Mit einer geradezu ätherischen Klangfläche, die sich allmählich aufbaute, begann Become Ocean. Leise Paukenwirbel, Tremoli, lang ausgehaltene Töne und Pralltriller bei den Streichern, verwandte Spieltechniken und unterschiedlich schattierte Vibrati bei den Bläsern kennzeichneten das Spiel in den drei im und um den Chorraum verteilten Gruppen. Doch die Musik dieser Elemente ist nicht starr voneinander abgegrenzt, die Abläufe fließen im ganz Stück harmonisch zusammen. Im Zentrum steht das Streichorchester, die zweite Gruppe ist das Blech, die dritte das Holz. Zu diesen Gruppen sind Perkussionsinstrumente – insbesondere Marimbas und Vibrafone, aber auch Becken und dergleichen – gestellt. Die wechselnden Schattierungen der Klangflächen vermitteln in Zeitlupenabläufen eine hohe, geradezu mesmerisierende Spannung. Die Dramaturgie profitiert auch von der besonderen Akustik des hohen Kirchenschiffs. In diesem Geschehen kam neben der Dynamik zwischen leise, ja zart und kraftvoll bis zu – nur am Höhepunkt – ohrenbetäubend laut auch ein fast tonloser Ruhepunkt zu enormer Wirkung. Es war bewundernswert, wie das normalerweise vor allem in der Oper eingesetzte Orchester unter der konzentriert sorgfältigen Leitung von Felix Bender dieses zentrale Werk des Minimalismus geradezu zelebrierte.
In den Philharmonischen Konzerten wird das Thema „Wasser“ nicht nur in La Mer von Debussy, sondern auch in einem Werk gleichen Titels des Belgiers Paul Gilson (1865-1942) aufgegriffen. Ebenso in Takemitsus I Hear the Water Dreaming, in Smetanas Moldau und Vaughan Williams’ A Sea Symphony sowie in Haydns 39. Sinfonie Tempesta di mare.
Mit einer Uraufführung wartet das Ulmer Musiktheater am 15. Dezember auf: Mit der Oper La Légende de Tristan von Charles Tournemire wird ein spannendes Projekt angepackt. Von Miniaturen bis zu virtuosen Werken orchestraler Gewalt hat der Komponist ein reiches Repertoire hinterlassen.
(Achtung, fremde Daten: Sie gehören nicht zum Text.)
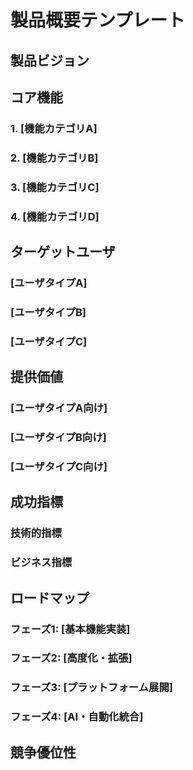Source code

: # 製品概要テンプレート

## 製品ビジョン

## コア機能

### 1. [機能カテゴリA]

### 2. [機能カテゴリB]

### 3. [機能カテゴリC]

### 4. [機能カテゴリD]

## ターゲットユーザ

### [ユーザタイプA]

### [ユーザタイプB]

### [ユーザタイプC]

## 提供価値

### [ユーザタイプA向け]

### [ユーザタイプB向け]

### [ユーザタイプC向け]

## 成功指標

### 技術的指標

### ビジネス指標

## ロードマップ

### フェーズ1: [基本機能実装]

### フェーズ2: [高度化・拡張]

### フェーズ3: [プラットフォーム展開]

### フェーズ4: [AI・自動化統合]

## 競争優位性
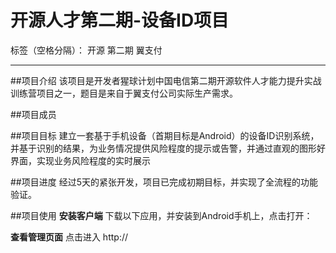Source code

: ﻿# 开源人才第二期-设备ID项目

标签（空格分隔）： 开源 第二期 翼支付

---

##项目介绍
    该项目是开发者猩球计划中国电信第二期开源软件人才能力提升实战训练营项目之一，题目是来自于翼支付公司实际生产需求。

##项目成员


##项目目标
建立一套基于手机设备（首期目标是Android）的设备ID识别系统，并基于识别的结果，为业务情况提供风险程度的提示或告警，并通过直观的图形好界面，实现业务风险程度的实时展示

##项目进度
经过5天的紧张开发，项目已完成初期目标，并实现了全流程的功能验证。

##项目使用
**安装客户端**
下载以下应用，并安装到Android手机上，点击打开：

**查看管理页面**
点击进入
http://



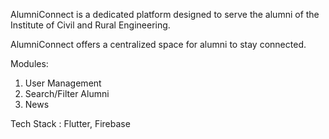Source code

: AlumniConnect is a dedicated platform designed to serve the alumni of the Institute of Civil and Rural Engineering.


AlumniConnect offers a centralized space for alumni to stay connected.

Modules:
1) User Management
2) Search/Filter Alumni
3) News


Tech Stack : Flutter, Firebase
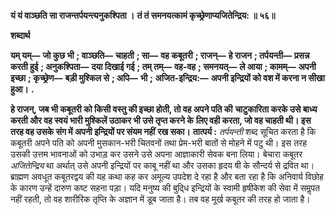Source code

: **यं यं वाञ्छति सा राजन्तर्पयन्त्यनुकश्पिता ।** **तं तं समनयत्कामं कृच्छ्रेणाप्यजितेन्द्रिय: ॥ ५६॥** 

**शब्दार्थ** 

**यम् यम्—** **जो कुछ भी** **; वाञ्छति—** **चाहती** **; सा—** **वह कबूतरी** **; राजन्—** **हे राजन** **; तर्पयन्ती—** **प्रसन्न करती हुई** **; अनुकश्पिता—** **दया दिखाई गई** **; तम् तम्—** **वह-वह** **; समनयत्—** **ले आया** **; कामम्—** **अपनी इच्छा** **; कृच्छ्रेण—** **बड़ी मुश्किल से** **; अपि—** **भी** **;** **अजित-इन्द्रिय:—** **अपनी इन्द्रियों को वश में करना न सीखा हुआ।** **.** 

**हे राजन्, जब भी कबूतरी को किसी वस्तु की इच्छा होती, तो वह अपने पति की** **चाटुकारिता करके उसे बाध्य करती और वह स्वयं भारी मुश्किलें उठाकर भी उसे तृप्त करने के** **लिए वही करता, जो वह चाहती थी। इस तरह वह उसके संग में अपनी इन्द्रियों पर संयम नहीं** **रख सका।** **तात्पर्य :** *तर्पयन्ती* शब्द सूचित करता है कि कबूतरी अपने पति को अपनी मुसकान-भरी चितवनों तथा प्रेम-भरी बातों से मोहने में पटु थी। इस तरह उसकी उत्तम भावनाओं को उभाड़ कर उसने उसे अपना आज्ञाकारी सेवक बना लिया। बेचारा कबूतर *अजितेन्द्रिय* था अर्थात् उसे अपनी इन्द्रियों पर काबू नहीं था और उसका हृदय षी के सौन्दर्य से द्रवित था। ब्राह्मण अवधूत कबूतरद्वय की यह कथा कह कर अमूल्य उपदेश दे रहा है और बता रहा है कि अनिवार्य विछोह के कारण उन्हें दारुण कष्ट सहना पड़ा। यदि मनुष्य की बुदि्ध इन्द्रियों के स्वामी हृषीकेश की सेवा में समॢपत नहीं रहती, तो वह शारीरिक तृप्ति के अज्ञान में डूब जाता है। तब वह मूर्ख कबूतर की तरह हो जाता है।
Obwohl die Pariser Oper 1924 sein Werk Les Dieux sont morts uraufführte, kam es nie zu einer Inszenierung der 1926 fertiggestellten Tristan-Oper. Auf Basis der handschriftlichen Quellen, ediert von Michael Weiger, erweckt das Theater Ulm erstmals Tournemires Opus magnum zum Leben.